Su cabello era una mata de bucles rubio ceniza, y en sus facciones apenas quedaba algún rasgo de similitud con Sara. No aparentaba los ocho años con los que Pablo había muerto, pero Amiss sabía que no se había equivocado. Sonrió.

- Mi nombre es Amiss. Soy Mediadora.
- ¿Qué necesitas de mí?
- Tal vez mis preguntas y requerimientos te incomoden. Si es así, me disculpo de antemano.
- Habla con libertad.
- ¿Recuerdas tu identidad pasada, Pheal?
- ¿No lo sabes?- preguntó él, extrañado.- Ningún Inocente recuerda su vida anterior.
- La Inocencia ha de ser pura para que sea verdadera, y por ello quienes le servimos no guardamos recuerdos de nuestras existencias mortales. Si nuestras almas padecieran de alguna forma la Inocencia se enturbiaría y corrompería.

Amiss casi pudo escuchar claramente cómo su resolución se rasgaba y rasgaba hasta quedar hecha jirones. La frustración se le quedó atragantada en la garganta y en un impulso inconsciente de su antigua vida mortal se llevó las manos a los ojos para limpiarse unas lágrimas inexistentes. Vio que Pheal parpadeaba, asombrado por su reacción.

- ¿Sucede algo?
- No… nada. No es nada. Gracias por tu tiempo, lamento haberte interrumpido. Adiós.

sábado, junio 19

IASADE -18-

Ya habían pasado dos semanas y era el momento de regresar. Amiss no quería abandonar a Sara ahora que la niña era más frágil y vulnerable, pero no le quedaba alternativa. Era una de las normas indiscutibles de los Mediadores y no había vuelta de hoja.
Ael le había dicho que no era necesario que postergarse demasiado su vuelta al mundo de los vivos, pero que una vez de nuevo arriba aprovechara para reunir información, descansar y trazar un plan, y era justo lo que Amiss pensaba hacer. El Ángel además le había advertido que no regresaría con ella. Ya había cumplido su función como guía y consideraba que tampoco podía enseñarle mucho más.

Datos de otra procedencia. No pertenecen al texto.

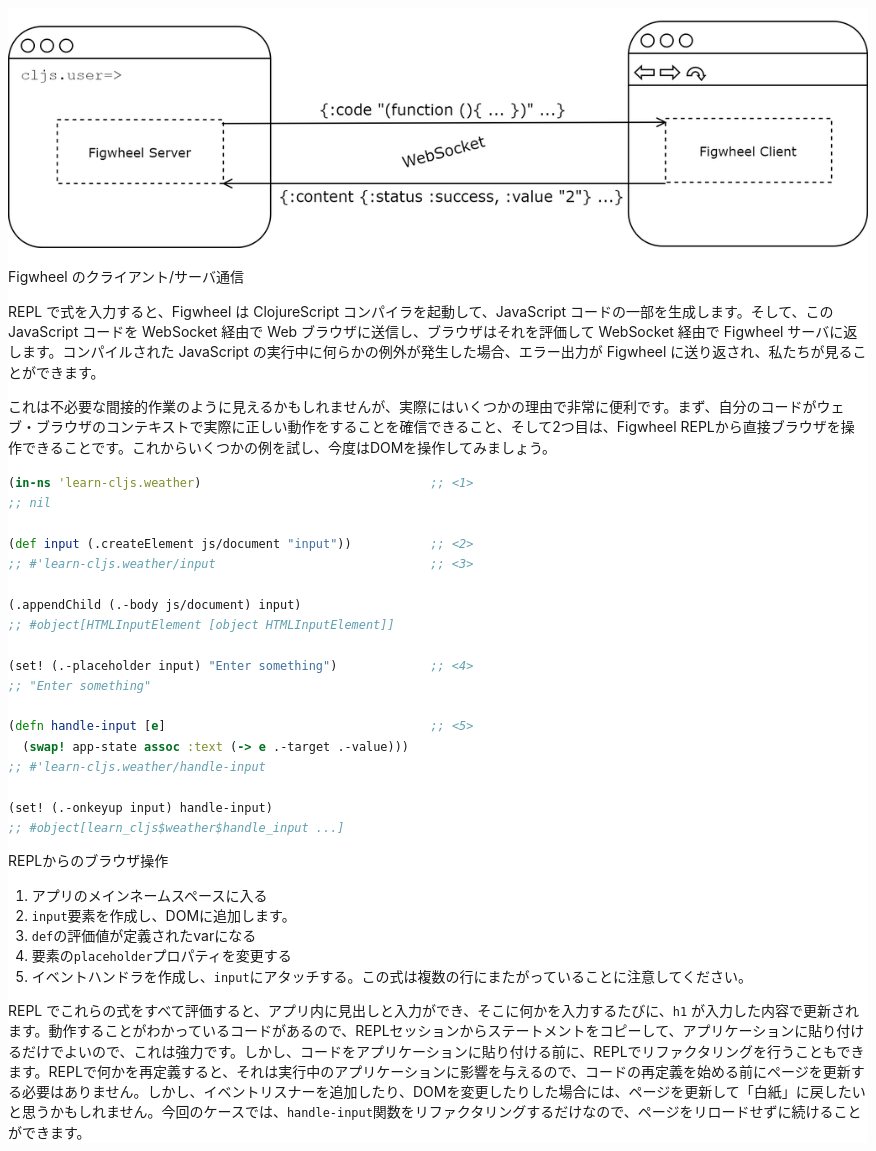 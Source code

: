 ![figwheel-overview.png](imgs1/figwheel-overview.png)

Figwheel のクライアント/サーバ通信

REPL で式を入力すると、Figwheel は ClojureScript コンパイラを起動して、JavaScript コードの一部を生成します。そして、この JavaScript コードを WebSocket 経由で Web ブラウザに送信し、ブラウザはそれを評価して WebSocket 経由で Figwheel サーバに返します。コンパイルされた JavaScript の実行中に何らかの例外が発生した場合、エラー出力が Figwheel に送り返され、私たちが見ることができます。

これは不必要な間接的作業のように見えるかもしれませんが、実際にはいくつかの理由で非常に便利です。まず、自分のコードがウェブ・ブラウザのコンテキストで実際に正しい動作をすることを確信できること、そして2つ目は、Figwheel REPLから直接ブラウザを操作できることです。これからいくつかの例を試し、今度はDOMを操作してみましょう。

```Clojure
(in-ns 'learn-cljs.weather)                                ;; <1>
;; nil

(def input (.createElement js/document "input"))           ;; <2>
;; #'learn-cljs.weather/input                              ;; <3>

(.appendChild (.-body js/document) input)
;; #object[HTMLInputElement [object HTMLInputElement]]

(set! (.-placeholder input) "Enter something")             ;; <4>
;; "Enter something"

(defn handle-input [e]                                     ;; <5>
  (swap! app-state assoc :text (-> e .-target .-value)))
;; #'learn-cljs.weather/handle-input

(set! (.-onkeyup input) handle-input)
;; #object[learn_cljs$weather$handle_input ...]
```
REPLからのブラウザ操作

1. アプリのメインネームスペースに入る
2. `input`要素を作成し、DOMに追加します。
3. `def`の評価値が定義されたvarになる
4. 要素の`placeholder`プロパティを変更する
5. イベントハンドラを作成し、`input`にアタッチする。この式は複数の行にまたがっていることに注意してください。

REPL でこれらの式をすべて評価すると、アプリ内に見出しと入力ができ、そこに何かを入力するたびに、`h1` が入力した内容で更新されます。動作することがわかっているコードがあるので、REPLセッションからステートメントをコピーして、アプリケーションに貼り付けるだけでよいので、これは強力です。しかし、コードをアプリケーションに貼り付ける前に、REPLでリファクタリングを行うこともできます。REPLで何かを再定義すると、それは実行中のアプリケーションに影響を与えるので、コードの再定義を始める前にページを更新する必要はありません。しかし、イベントリスナーを追加したり、DOMを変更したりした場合には、ページを更新して「白紙」に戻したいと思うかもしれません。今回のケースでは、`handle-input`関数をリファクタリングするだけなので、ページをリロードせずに続けることができます。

- Si te encuentras en un problema que no sepas cómo resolver, llámame y punto.- le había dicho.

A pesar de su reticencia a marcharse, le supuso un alivio volver de nuevo a la Capital de las almas. El tiempo dejó de acosarla con el paso de segundo tras segundo y regresó de nuevo a los lugares que le eran familiares. Nunca había considerado un hogar aquel sitio hasta ese momento, al experimentar algo muy parecido a la alegría cuando sus pies descalzos tocaron de nuevo el suelo de cristal, en lo más alto de lo más alto. Allí no debía estar pendiente de nadie más que de ella, y resultó enormemente agradable poder detenerse y dedicarse a la simple contemplación. Su cubículo seguía tal cual: pequeño, seguro. Su propio refugio donde nadie ni nada existía salvo ella misma y su propia consciencia. Sus pensamientos reverberaban en las azuladas paredes, convirtiéndose en tonos armónicos de una melodía suprema y fundamental. Era parte del todo, por muy patosa y torpe que fuera. Era esencial.

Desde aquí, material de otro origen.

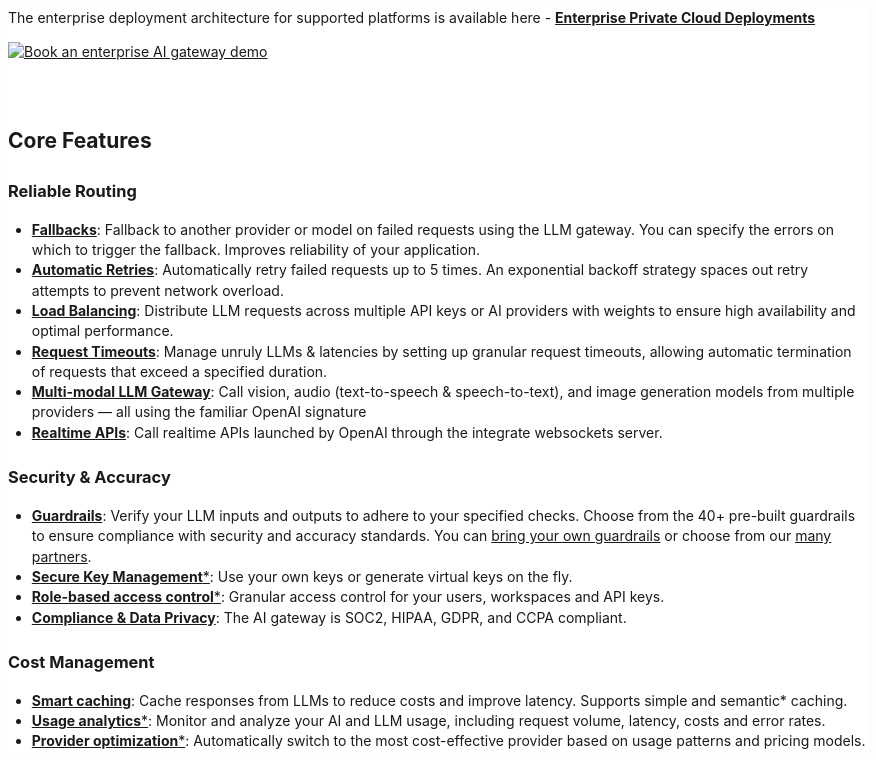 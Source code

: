 The enterprise deployment architecture for supported platforms is available here - [**Enterprise Private Cloud Deployments**](https://portkey.ai/docs/product/enterprise-offering/private-cloud-deployments)

<a href="https://portkey.sh/demo-13"><img src="https://portkey.ai/blog/content/images/2024/08/Get-API-Key--5-.png" height=50 alt="Book an enterprise AI gateway demo" /></a><br/>


<br>

## Core Features
### Reliable Routing
- <a href="https://portkey.ai/docs/product/ai-gateway-streamline-llm-integrations/fallbacks">**Fallbacks**</a>: Fallback to another provider or model on failed requests using the LLM gateway. You can specify the errors on which to trigger the fallback. Improves reliability of your application.
- <a href="https://portkey.ai/docs/product/ai-gateway-streamline-llm-integrations/automatic-retries">**Automatic Retries**</a>: Automatically retry failed requests up to 5 times. An exponential backoff strategy spaces out retry attempts to prevent network overload.
- <a href="https://portkey.ai/docs/product/ai-gateway-streamline-llm-integrations/load-balancing">**Load Balancing**</a>: Distribute LLM requests across multiple API keys or AI providers with weights to ensure high availability and optimal performance.
- <a href="https://portkey.ai/docs/product/ai-gateway-streamline-llm-integrations/request-timeouts">**Request Timeouts**</a>: Manage unruly LLMs & latencies by setting up granular request timeouts, allowing automatic termination of requests that exceed a specified duration.
- <a href="https://portkey.ai/docs/product/ai-gateway-streamline-llm-integrations/multimodal-capabilities">**Multi-modal LLM Gateway**</a>: Call vision, audio (text-to-speech & speech-to-text), and image generation models from multiple providers  — all using the familiar OpenAI signature
- <a href="https://portkey.ai/docs/product/ai-gateway-streamline-llm-integrations/realtime-apis">**Realtime APIs**</a>: Call realtime APIs launched by OpenAI through the integrate websockets server.

### Security & Accuracy
- <a href="https://portkey.ai/docs/product/guardrails">**Guardrails**</a>: Verify your LLM inputs and outputs to adhere to your specified checks. Choose from the 40+ pre-built guardrails to ensure compliance with security and accuracy standards. You can <a href="https://portkey.ai/docs/product/guardrails#bring-your-own-guardrails">bring your own guardrails</a> or choose from our <a href="https://portkey.ai/docs/product/guardrails/list-of-guardrail-checks#partner-guardrails">many partners</a>. 
- [**Secure Key Management***](https://portkey.ai/docs/product/ai-gateway/virtual-keys): Use your own keys or generate virtual keys on the fly.
- [**Role-based access control***](https://portkey.ai/docs/product/enterprise-offering/access-control-management): Granular access control for your users, workspaces and API keys.
- <a href="https://portkey.ai/docs/product/enterprise-offering/security-portkey#compliance-and-data-privacy">**Compliance & Data Privacy**</a>: The AI gateway is SOC2, HIPAA, GDPR, and CCPA compliant.

### Cost Management
- [**Smart caching**](https://portkey.ai/docs/product/ai-gateway/cache-simple-and-semantic): Cache responses from LLMs to reduce costs and improve latency. Supports simple and semantic* caching.
- [**Usage analytics***](https://portkey.ai/docs/product/observability/analytics): Monitor and analyze your AI and LLM usage, including request volume, latency, costs and error rates.
- [**Provider optimization***](https://portkey.ai/docs/product/ai-gateway/conditional-routing): Automatically switch to the most cost-effective provider based on usage patterns and pricing models.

No se dio cuenta de lo realmente agotada que estaba hasta que se paró. Y comprendió entonces perfectamente porque dicho descanso cada dos semanas era obligatorio. Tenía la mente saturada y sujeta por completo a la subjetividad. Necesitaba un reset.
Sin embargo no dejó que la paz y la serenidad que invadieron su alma le hicieran olvidar su tarea. Tenía alguien a quien encontrar.

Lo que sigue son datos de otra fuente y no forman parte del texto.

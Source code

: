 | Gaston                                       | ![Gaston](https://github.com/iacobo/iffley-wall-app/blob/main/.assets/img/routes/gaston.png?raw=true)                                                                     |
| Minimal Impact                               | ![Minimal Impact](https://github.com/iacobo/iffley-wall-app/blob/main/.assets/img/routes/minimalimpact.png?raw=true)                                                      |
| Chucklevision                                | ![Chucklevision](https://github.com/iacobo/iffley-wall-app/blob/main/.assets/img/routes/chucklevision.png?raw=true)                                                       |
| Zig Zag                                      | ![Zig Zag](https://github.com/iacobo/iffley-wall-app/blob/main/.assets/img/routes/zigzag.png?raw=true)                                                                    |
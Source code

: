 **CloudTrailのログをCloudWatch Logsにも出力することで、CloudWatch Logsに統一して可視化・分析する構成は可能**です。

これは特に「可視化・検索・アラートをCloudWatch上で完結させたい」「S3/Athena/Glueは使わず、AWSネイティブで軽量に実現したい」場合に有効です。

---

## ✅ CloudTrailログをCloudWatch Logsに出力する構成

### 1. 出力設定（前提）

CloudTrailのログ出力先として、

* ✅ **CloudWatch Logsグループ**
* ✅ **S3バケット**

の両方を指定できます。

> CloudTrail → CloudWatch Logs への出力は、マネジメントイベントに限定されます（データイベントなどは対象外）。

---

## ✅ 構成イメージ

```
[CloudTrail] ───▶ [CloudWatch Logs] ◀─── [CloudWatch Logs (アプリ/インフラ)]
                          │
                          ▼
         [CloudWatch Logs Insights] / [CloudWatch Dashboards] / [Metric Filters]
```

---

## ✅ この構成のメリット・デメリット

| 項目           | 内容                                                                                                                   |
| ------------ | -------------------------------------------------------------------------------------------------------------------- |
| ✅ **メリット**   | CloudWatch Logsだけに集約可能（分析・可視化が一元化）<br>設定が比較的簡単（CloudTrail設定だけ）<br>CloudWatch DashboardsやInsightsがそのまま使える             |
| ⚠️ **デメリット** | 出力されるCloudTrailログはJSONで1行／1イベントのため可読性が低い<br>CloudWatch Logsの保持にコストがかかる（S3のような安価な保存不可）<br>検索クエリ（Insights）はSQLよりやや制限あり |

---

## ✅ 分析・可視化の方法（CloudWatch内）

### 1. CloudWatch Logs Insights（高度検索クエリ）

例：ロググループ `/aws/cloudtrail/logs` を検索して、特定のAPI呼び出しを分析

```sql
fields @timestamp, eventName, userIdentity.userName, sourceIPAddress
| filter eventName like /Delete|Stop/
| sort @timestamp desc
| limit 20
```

Sabía que Sara estaba equivocada: su hermano no había acudido a su llamada. En su forma etérea Amiss era capaz de ver a los fantasmas, a las almas perdidas que habían quedado atrapadas en el mundo de los vivos sin posibilidad de acceder a la Capital. Eran bastantes y solían vagar sin rumbo de un lado a otro, abundando cerca de los templos religiosos y en los cementerios. Ellos nunca advertían su presencia, sino que se limitaban a pasar de largo, consumidos por la tristeza que los torturaba sin descanso. Y junto a Sara jamás había visto a ninguno, ni tampoco merodeando cerca del apartamento o el parque.

Reflexionando sobre ello pensó en buscar a Pablo. Si había muerto y no era ningún fantasma, debía estar en la Capital. Sin embargo, al compartir su idea con Ael, el Ángel frunció el entrecejo.

- No es tan sencillo.
- ¿Por qué no? Sé que las almas pueden aparecerse en el mundo de los vivos.
- Me refiero a localizarlo. Puede estar en cualquier lugar…
- Ya me las ingeniaré.
- Además, Amiss… quizá sea como tú, y no recuerde su vida pasada. O tal vez no le interese.
- Tengo que intentarlo de todas formas.
- No te digo que no lo hagas. Pero no albergues muchas esperanzas al respecto, porque seguramente no salga bien.

Pero incluso a pesar de la sombría perspectiva de Ael, Amiss se sentía positiva.
Un positivismo que se esfumó enseguida cuando al comenzar a idear una búsqueda se dio cuenta de que no tenía la más remota idea de cómo hacerlo. Las almas, generalmente, no se relacionaban entre sí. El poder supremo regía la Capital a través de los Sabios, quienes a su vez organizaban y gobernaban con la ayuda de los Ángeles. Todos los demás cumplían una función específica a la que se dedicaban por completo, y aunque tenían trato entre sí, muy pocas veces compartían algo más que una leve amistad.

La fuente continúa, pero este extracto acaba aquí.